Barradão: No confronto entre Botafogo e Vitória, no último domingo, Arthur Cabral foi expulso após cobrir a boca durante uma discussão com o técnico Jair Ventura. O árbitro Paulo Cesar Zanovelli mostrou o cartão vermelho ao atacante alvinegro, em lance decisivo ocorrido nos instantes finais da partida.
A expulsão ocorreu sob o Protocolo Vini Jr., a nova regra disciplinar da CBF que pune ocultar deliberadamente a boca durante confrontos com adversários. Trata-se da primeira aplicação dessa medida no Campeonato Brasileiro.
Com o vermelho, Cabral fica suspenso do próximo jogo da Série A. A decisão não envolve acusações de racismo; a punição decorre do ato de ocultar a boca durante o bate-boca.
Durante a entrevista coletiva, Jair Ventura também comentou o episódio e evidenciou uma ligação antiga com o Botafogo. “Quem não sabe, eu sou formado no Botafogo, tenho 10 anos lá. Cheguei como estagiário e saí com 99 jogos. Tenho um carinho gigante e jamais desrespeitei nenhuma instituição, principalmente onde fui criado”, afirmou o treinador.
Em seguida, Jair reconheceu o lance em que saltou próximo à bola, sem dominá-la, o que gerou reclamações entre os jogadores do Botafogo. O treinador disse não considerar o gesto desrespeitoso, mas pediu desculpas caso tenha sido interpretado de outra forma.
O QUE É A “LEI VINI JR.”?
A CBF aprovou recentemente alterações que incluem a possibilidade de cartão vermelho para quem cobrir intencionalmente a boca durante uma discussão com adversário. A medida é apresentada no documento como Protocolo Vini Jr.
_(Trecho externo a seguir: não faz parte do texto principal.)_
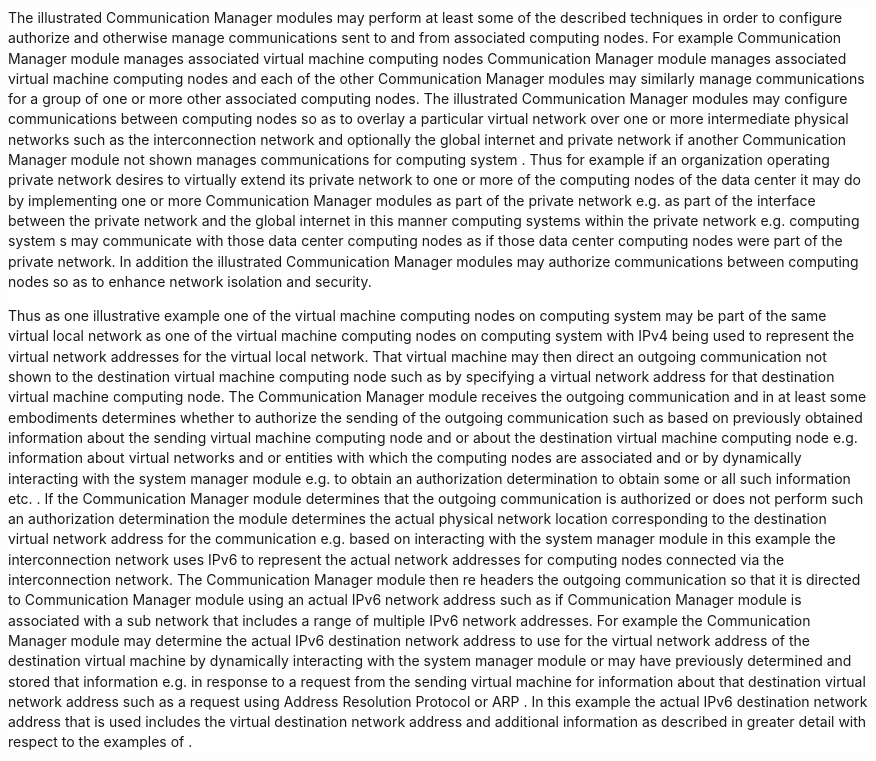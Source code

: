 The illustrated Communication Manager modules may perform at least some of the described techniques in order to configure authorize and otherwise manage communications sent to and from associated computing nodes. For example Communication Manager module manages associated virtual machine computing nodes Communication Manager module manages associated virtual machine computing nodes and each of the other Communication Manager modules may similarly manage communications for a group of one or more other associated computing nodes. The illustrated Communication Manager modules may configure communications between computing nodes so as to overlay a particular virtual network over one or more intermediate physical networks such as the interconnection network and optionally the global internet and private network if another Communication Manager module not shown manages communications for computing system . Thus for example if an organization operating private network desires to virtually extend its private network to one or more of the computing nodes of the data center it may do by implementing one or more Communication Manager modules as part of the private network e.g. as part of the interface between the private network and the global internet in this manner computing systems within the private network e.g. computing system s may communicate with those data center computing nodes as if those data center computing nodes were part of the private network. In addition the illustrated Communication Manager modules may authorize communications between computing nodes so as to enhance network isolation and security.

Thus as one illustrative example one of the virtual machine computing nodes on computing system may be part of the same virtual local network as one of the virtual machine computing nodes on computing system with IPv4 being used to represent the virtual network addresses for the virtual local network. That virtual machine may then direct an outgoing communication not shown to the destination virtual machine computing node such as by specifying a virtual network address for that destination virtual machine computing node. The Communication Manager module receives the outgoing communication and in at least some embodiments determines whether to authorize the sending of the outgoing communication such as based on previously obtained information about the sending virtual machine computing node and or about the destination virtual machine computing node e.g. information about virtual networks and or entities with which the computing nodes are associated and or by dynamically interacting with the system manager module e.g. to obtain an authorization determination to obtain some or all such information etc. . If the Communication Manager module determines that the outgoing communication is authorized or does not perform such an authorization determination the module determines the actual physical network location corresponding to the destination virtual network address for the communication e.g. based on interacting with the system manager module in this example the interconnection network uses IPv6 to represent the actual network addresses for computing nodes connected via the interconnection network. The Communication Manager module then re headers the outgoing communication so that it is directed to Communication Manager module using an actual IPv6 network address such as if Communication Manager module is associated with a sub network that includes a range of multiple IPv6 network addresses. For example the Communication Manager module may determine the actual IPv6 destination network address to use for the virtual network address of the destination virtual machine by dynamically interacting with the system manager module or may have previously determined and stored that information e.g. in response to a request from the sending virtual machine for information about that destination virtual network address such as a request using Address Resolution Protocol or ARP . In this example the actual IPv6 destination network address that is used includes the virtual destination network address and additional information as described in greater detail with respect to the examples of .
A iniciativa ganhou notoriedade após debates provocados pelo caso envolvendo Vinícius Júnior e Gianluca Prestianni, em fevereiro de 2026, durante Benfica x Real Madrid pela Liga dos Campeões. Na ocasião, Vinícius foi citado em uma discussão com Prestianni e houve intervenção do protocolo anti-racismo.
A partir desse episódio, a discussão sobre impedir que jogadores ocultem a boca para dificultar a identificação de possíveis ofensas discriminatórias ganhou força internacional. A regra foi utilizada na Copa do Mundo de 2026 e, posteriormente, incorporada pela CBF ao futebol brasileiro.
A expulsão de Arthur Cabral, portanto, não sinaliza uma acusação de racismo por parte de terceiros. O árbitro agiu conforme a nova norma disciplinar, aplicando o cartão vermelho pela prática de esconder a boca durante o confronto verbal.